Legal & General’s three-year loan to GreenOak demonstrates how insurance companies are laying their roots in unfamiliar territory.
When GreenOak Real Estate set out to source a three-year financing for a mixed-use site in London’s Whitechapel – as stop-gap finance ahead of an eventual redevelopment – it was unlikely that an insurance company should top its list of prospective lenders.
However, when debt advisor Capra Global Partners scoured the market for the most appropriate terms, it was insurer Legal & General that won the mandate. More often associated with 10-year-plus lending, L&G’s property team has gradually provided shorter-term debt, and this three-year deal was its shortest yet. The firm priced the £39 million facility at an all-in cost of 2.4 percent.
The deal demonstrates that institutional lenders are becoming more flexible in their lending terms to win business that traditionally the banks would have cornered. Such is the nature of insurers’ liabilities, long-term, fixed-rate lending is the more natural fit for their in-house accounts.
The problem they face is that only a small section of the real estate market demands that type of debt, which comes with high pre-payment fees. Laxfield Capital’s latest UK CRE Debt Barometer, which examines borrower requests for property finance, showed that 70 percent of requests were for five-year loans.
In a market in which a five-year investment mentality is prevalent, insurers need to adapt to compete. Several have done this by raising third-party debt funds, which offer floating-rate products for terms comparable with bank debt.
There is also an increasing appetite from insurers to offer short-term loans from their in-house accounts; L&G is understood to have written the GreenOak loan from its annuity fund.
Elsewhere, Aviva Investors’ real estate arm has offered an element of shorter-term floating-rate debt to complement its longer-term lending and has recently launched a multi-asset strategy to provide floating-rate, five- to seven-year loans from a combination of third-party mandates and an open-ended fund.

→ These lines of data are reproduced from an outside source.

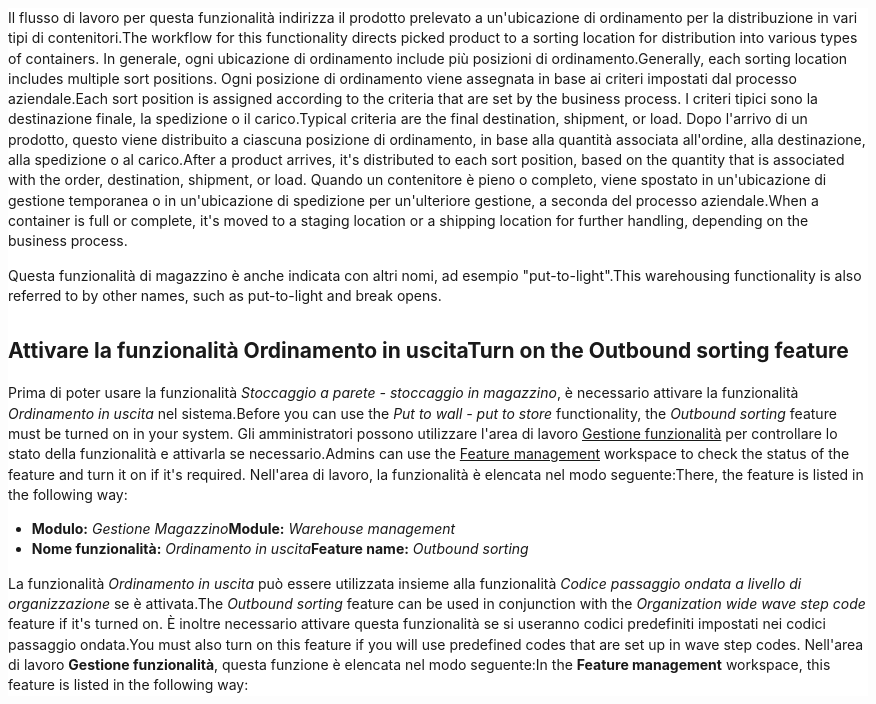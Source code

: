 <span data-ttu-id="e1ae6-108">Il flusso di lavoro per questa funzionalità indirizza il prodotto prelevato a un'ubicazione di ordinamento per la distribuzione in vari tipi di contenitori.</span><span class="sxs-lookup"><span data-stu-id="e1ae6-108">The workflow for this functionality directs picked product to a sorting location for distribution into various types of containers.</span></span> <span data-ttu-id="e1ae6-109">In generale, ogni ubicazione di ordinamento include più posizioni di ordinamento.</span><span class="sxs-lookup"><span data-stu-id="e1ae6-109">Generally, each sorting location includes multiple sort positions.</span></span> <span data-ttu-id="e1ae6-110">Ogni posizione di ordinamento viene assegnata in base ai criteri impostati dal processo aziendale.</span><span class="sxs-lookup"><span data-stu-id="e1ae6-110">Each sort position is assigned according to the criteria that are set by the business process.</span></span> <span data-ttu-id="e1ae6-111">I criteri tipici sono la destinazione finale, la spedizione o il carico.</span><span class="sxs-lookup"><span data-stu-id="e1ae6-111">Typical criteria are the final destination, shipment, or load.</span></span> <span data-ttu-id="e1ae6-112">Dopo l'arrivo di un prodotto, questo viene distribuito a ciascuna posizione di ordinamento, in base alla quantità associata all'ordine, alla destinazione, alla spedizione o al carico.</span><span class="sxs-lookup"><span data-stu-id="e1ae6-112">After a product arrives, it's distributed to each sort position, based on the quantity that is associated with the order, destination, shipment, or load.</span></span> <span data-ttu-id="e1ae6-113">Quando un contenitore è pieno o completo, viene spostato in un'ubicazione di gestione temporanea o in un'ubicazione di spedizione per un'ulteriore gestione, a seconda del processo aziendale.</span><span class="sxs-lookup"><span data-stu-id="e1ae6-113">When a container is full or complete, it's moved to a staging location or a shipping location for further handling, depending on the business process.</span></span>

<span data-ttu-id="e1ae6-114">Questa funzionalità di magazzino è anche indicata con altri nomi, ad esempio "put-to-light".</span><span class="sxs-lookup"><span data-stu-id="e1ae6-114">This warehousing functionality is also referred to by other names, such as put-to-light and break opens.</span></span>

## <a name="turn-on-the-outbound-sorting-feature"></a><span data-ttu-id="e1ae6-115">Attivare la funzionalità Ordinamento in uscita</span><span class="sxs-lookup"><span data-stu-id="e1ae6-115">Turn on the Outbound sorting feature</span></span>

<span data-ttu-id="e1ae6-116">Prima di poter usare la funzionalità *Stoccaggio a parete - stoccaggio in magazzino*, è necessario attivare la funzionalità *Ordinamento in uscita* nel sistema.</span><span class="sxs-lookup"><span data-stu-id="e1ae6-116">Before you can use the *Put to wall - put to store* functionality, the *Outbound sorting* feature must be turned on in your system.</span></span> <span data-ttu-id="e1ae6-117">Gli amministratori possono utilizzare l'area di lavoro [Gestione funzionalità](../../fin-ops-core/fin-ops/get-started/feature-management/feature-management-overview.md) per controllare lo stato della funzionalità e attivarla se necessario.</span><span class="sxs-lookup"><span data-stu-id="e1ae6-117">Admins can use the [Feature management](../../fin-ops-core/fin-ops/get-started/feature-management/feature-management-overview.md) workspace to check the status of the feature and turn it on if it's required.</span></span> <span data-ttu-id="e1ae6-118">Nell'area di lavoro, la funzionalità è elencata nel modo seguente:</span><span class="sxs-lookup"><span data-stu-id="e1ae6-118">There, the feature is listed in the following way:</span></span>

- <span data-ttu-id="e1ae6-119">**Modulo:** *Gestione Magazzino*</span><span class="sxs-lookup"><span data-stu-id="e1ae6-119">**Module:** *Warehouse management*</span></span>
- <span data-ttu-id="e1ae6-120">**Nome funzionalità:** *Ordinamento in uscita*</span><span class="sxs-lookup"><span data-stu-id="e1ae6-120">**Feature name:** *Outbound sorting*</span></span>

<span data-ttu-id="e1ae6-121">La funzionalità *Ordinamento in uscita* può essere utilizzata insieme alla funzionalità *Codice passaggio ondata a livello di organizzazione* se è attivata.</span><span class="sxs-lookup"><span data-stu-id="e1ae6-121">The *Outbound sorting* feature can be used in conjunction with the *Organization wide wave step code* feature if it's turned on.</span></span> <span data-ttu-id="e1ae6-122">È inoltre necessario attivare questa funzionalità se si useranno codici predefiniti impostati nei codici passaggio ondata.</span><span class="sxs-lookup"><span data-stu-id="e1ae6-122">You must also turn on this feature if you will use predefined codes that are set up in wave step codes.</span></span> <span data-ttu-id="e1ae6-123">Nell'area di lavoro **Gestione funzionalità**, questa funzione è elencata nel modo seguente:</span><span class="sxs-lookup"><span data-stu-id="e1ae6-123">In the **Feature management** workspace, this feature is listed in the following way:</span></span>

Large US insurers, including MetLife and MassMutual, through its Barings brand, came to Europe to lend long-term, but have also provided bank-style debt to the property sector.

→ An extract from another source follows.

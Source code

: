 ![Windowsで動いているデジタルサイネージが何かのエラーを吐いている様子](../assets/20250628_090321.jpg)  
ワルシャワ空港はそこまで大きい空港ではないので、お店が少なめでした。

Insurers consider real estate debt on a relative value basis. For the real estate lending teams within some insurance companies, the requirement is to present opportunities that provide a higher return than corporate bonds at the same tenor, assuming a deal is rated as investment grade. One insurance lender pointed out that bond spreads are higher for longer terms, meaning that writing three- or five-year real estate loans can offer higher relative value than 10- or 15-year tenors.
There are also diverse sources of money within in-house accounts, including annuities of varying terms and accident insurance. Some teams are granted access to pools of capital generated from in-house account profits, which are to be reinvested across asset classes with the flexibility of not being required to match liabilities.
Pension fund lenders can also be flexible on the term of loans. Some have been providing three- to seven-year real estate debt for several years to maintain a diverse loan book from their real estate allocation.
Short-term property loans are a small element of institutions’ overall books, which invest on behalf of multi-billion accounts. As one lender from an insurance firm said: “Short-term lending makes sense around the edges.”
L&G’s three-year loan is an outlier compared with the facilities insurers typically provide, but it demonstrates that alternative lenders from the institutional investor market are taking a flexible approach to how they provide direct property debt. As short-term loans are increasingly provided by insurers, borrowers will find it difficult to predict which lenders the most competitive capital will come from.